Das Rechnungswesen ist das Rechenwerk zur zahlenmäßigen Abbildung des betrieblichen Geschehens im Unternehmen und zur Bereitstellung entsprechender Informationen. Es sind die beiden Komponenten »Informationserfassung« und »Informationsauswertung« zu unterscheiden. Während die Informationserfassung und -aufbereitung einen weitgehend objektiven Prozess darstellt, beinhaltet die Informationsauswertung auch subjektive Komponenten. Die Information Außenstehender erfolgt naturgemäß im Interesse des Informierenden, soll doch der Adressat ein bestimmtes Bild vom Unternehmen erhalten. Dagegen ist für interne Steuerungszwecke die objektive Entscheidungsrelevanz der Information von fundamentaler Bedeutung.

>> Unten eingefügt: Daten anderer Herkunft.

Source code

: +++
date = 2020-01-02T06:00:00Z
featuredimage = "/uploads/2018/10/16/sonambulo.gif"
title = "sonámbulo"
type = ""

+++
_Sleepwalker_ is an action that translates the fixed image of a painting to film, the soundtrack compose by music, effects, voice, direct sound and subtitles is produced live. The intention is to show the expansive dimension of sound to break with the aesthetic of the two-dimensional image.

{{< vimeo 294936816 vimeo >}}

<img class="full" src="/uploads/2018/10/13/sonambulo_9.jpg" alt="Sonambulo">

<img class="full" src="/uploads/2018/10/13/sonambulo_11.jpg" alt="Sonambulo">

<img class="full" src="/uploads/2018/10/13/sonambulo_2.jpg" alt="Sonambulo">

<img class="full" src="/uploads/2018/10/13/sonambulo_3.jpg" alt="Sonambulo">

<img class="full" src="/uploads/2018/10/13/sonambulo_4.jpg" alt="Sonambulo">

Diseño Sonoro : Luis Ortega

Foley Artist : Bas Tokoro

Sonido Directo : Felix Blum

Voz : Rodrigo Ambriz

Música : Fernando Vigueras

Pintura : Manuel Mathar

Die Bestimmung des Begriffs, des Aufbaus und der Funktionen des Rechnungswesens sind grundlegende Fragestellungen der Betriebswirtschaftslehre. Rechnungswesen ist definiert als ein Informationssystem innerhalb einer Unternehmung zur quantitativen, vorwiegend mengen- und wertmäßigen Ermittlung, Aufbereitung und Darstellung von wirtschaftlichen Zuständen in einem bestimmten Zeitpunkt und von wirtschaftlichen Abläufen während eines bestimmten Zeitraums1. Es dient der Unternehmensleitung als Instrument zur Steuerung und Überwachung der unternehmerischen Zielerreichung. In Erweiterung von Unternehmenszielen, die sich nicht mengen- und wertmäßig darstellen lassen (bspw. ökologische oder soziale Ziele eines Unternehmens) wird auch der Begriff der Unternehmensrechnung verwendet2.

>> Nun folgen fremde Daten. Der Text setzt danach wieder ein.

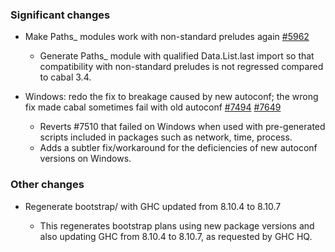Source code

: ### Significant changes

- Make Paths_ modules work with non-standard preludes again [#5962](https://github.com/haskell/cabal/issues/5962)

  - Generate Paths_ module with qualified Data.List.last import so that compatibility with non-standard preludes is not regressed compared to cabal 3.4.

- Windows: redo the fix to breakage caused by new autoconf; the wrong fix made cabal sometimes fail with old autoconf [#7494](https://github.com/haskell/cabal/issues/7494) [#7649](https://github.com/haskell/cabal/issues/7649)

  - Reverts #7510 that failed on Windows when used with pre-generated scripts included in packages such as network, time, process.
  - Adds a subtler fix/workaround for the deficiencies of new autoconf versions on Windows.

### Other changes

- Regenerate bootstrap/ with GHC updated from 8.10.4 to 8.10.7

  - This regenerates bootstrap plans using new package versions and also updating GHC from 8.10.4 to 8.10.7, as requested by GHC HQ.
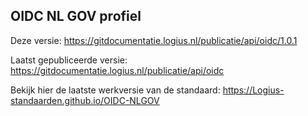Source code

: ## OIDC NL GOV profiel

Deze versie:
    https://gitdocumentatie.logius.nl/publicatie/api/oidc/1.0.1 

Laatst gepubliceerde versie:
    https://gitdocumentatie.logius.nl/publicatie/api/oidc

Bekijk hier de laatste werkversie van de standaard:
    https://Logius-standaarden.github.io/OIDC-NLGOV
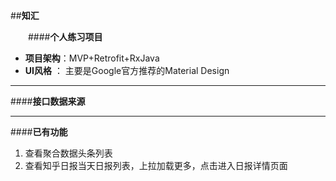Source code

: ##**知汇**

　　####**个人练习项目**
  * **项目架构**：MVP+Retrofit+RxJava
  * **UI风格** ： 主要是Google官方推荐的Material Design
  
----
  ####**接口数据来源**
  
  
----

  ####**已有功能**
 1. 查看聚合数据头条列表
 2. 查看知乎日报当天日报列表，上拉加载更多，点击进入日报详情页面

Das Rechnungswesen enthält im Aufbau zwei Teilgebiete, die als internes Rechnungswesen und als externes Rechnungswesen bezeichnet werden. Beide stehen miteinander in Verbindung und verwenden in Teilen das gleiche Zahlenmaterial.
• Das interne Rechnungswesen richtet sich an interne Adressaten (Unternehmer, Geschäftsführung, Beirat und Aufsichtsrat, …) und dient der Unternehmenssteuerung durch Planung und Kontrolle, um im Unternehmen betriebswirtschaftlich sinnvolle Entscheidungen zu unterstützen und Verhalten entsprechend zu steuern. Zum Instrumentarium gehören die Kosten- und Leistungsrechnung sowie die Finanz- und Investitionsrechnung. Das sogenannte Controlling eines Unternehmens versteht sich als zielorientierte Steuerung des Unternehmens durch Information, Planung und Kontrolle.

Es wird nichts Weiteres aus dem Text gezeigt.